Diesel wieder über zwei Euro: Iran-Krieg treibt Spritpreise erneut in die Höhe

Diesel wieder über zwei Euro: Iran-Krieg treibt Spritpreise erneut in die Höhe

Der eskalierende Krieg zwischen den USA und dem Iran macht sich an Österreichs Zapfsäulen wieder deutlich bemerkbar. Diesel kostet erstmals seit Monaten wieder mehr als zwei Euro pro Liter – und in der Regierung wird bereits über eine neuerliche Spritpreisbremse diskutiert.

Die aktuellen Preise im Detail

Wie aus Daten der Regulierungsbehörde E-Control hervorgeht, kostete Diesel am Mittwoch im österreichweiten Median 2,009 Euro je Liter, Benzin lag bei 1,878 Euro. Nur einen Tag zuvor hatten die Preise noch bei 1,989 Euro für Diesel beziehungsweise 1,864 Euro für Benzin gelegen – ein weiterer, deutlicher Sprung nach oben innerhalb von nur 24 Stunden.

Ein Blick auf die gesamte Preisentwicklung

Zur Einordnung lohnt sich ein Vergleich mit dem Ausgangsniveau vor Kriegsbeginn: In der Woche vor Ausbruch des Iran-Kriegs im Februar kostete Benzin im österreichweiten Median noch 1,52 Euro pro Liter, Diesel 1,57 Euro. Am bisherigen Höhepunkt der ersten Preisrallye Ende März erreichte der bundesweite Median für Benzin rund 1,90 Euro, für Diesel rund 2,20 Euro. Danach beruhigte sich die Lage vorübergehend wieder – die aktuelle Entwicklung zeigt nun aber erneut klar nach oben.

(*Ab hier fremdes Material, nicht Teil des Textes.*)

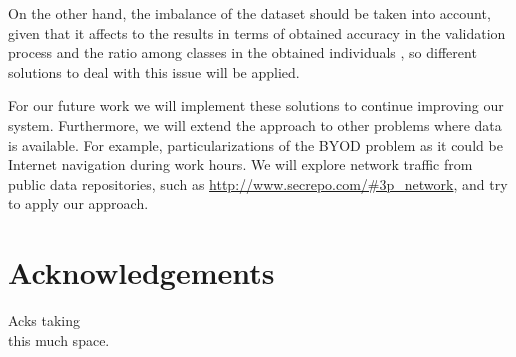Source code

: \documentclass[runningheads]{llncs}
\begin{document}
On the other hand, the imbalance of the dataset should be taken into
account, given that it affects to the results in terms of obtained
accuracy in the validation process and the ratio among classes in the
obtained individuals \cite{Pereira19RuleExtractionProblems}, so different solutions to deal with this issue will be applied. 

For our future work we will implement these solutions to continue
improving our system. Furthermore, we will extend the approach to other problems where data is available. For example, particularizations of the BYOD problem as it could be Internet navigation during work hours. We will explore network traffic from public data repositories, such as \url{http://www.secrepo.com/#3p\_network}, and try to apply our approach. 

\section{Acknowledgements}

Acks taking\\
this much space.

      
   
\end{document}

Warum der Preis wieder steigt

Ursache für den erneuten Anstieg ist die jüngste Eskalation im Konflikt zwischen den USA und dem Iran: Nach elf aufeinanderfolgenden Nächten mit US-Angriffen auf iranisches Staatsgebiet und iranischen Gegenschlägen gegen Ziele in der gesamten Golfregion gerät die für den globalen Ölhandel entscheidende Straße von Hormus zunehmend zum Krisenherd. Durch die Meerenge wird normalerweise rund ein Fünftel des weltweiten Ölhandels verschifft – die anhaltende Blockade sowie wiederholte Angriffe auf Energieinfrastruktur in mehreren Golfstaaten sorgen international für Versorgungsunsicherheit und damit steigende Rohölpreise, die sich unmittelbar auf die heimischen Zapfsäulen durchschlagen.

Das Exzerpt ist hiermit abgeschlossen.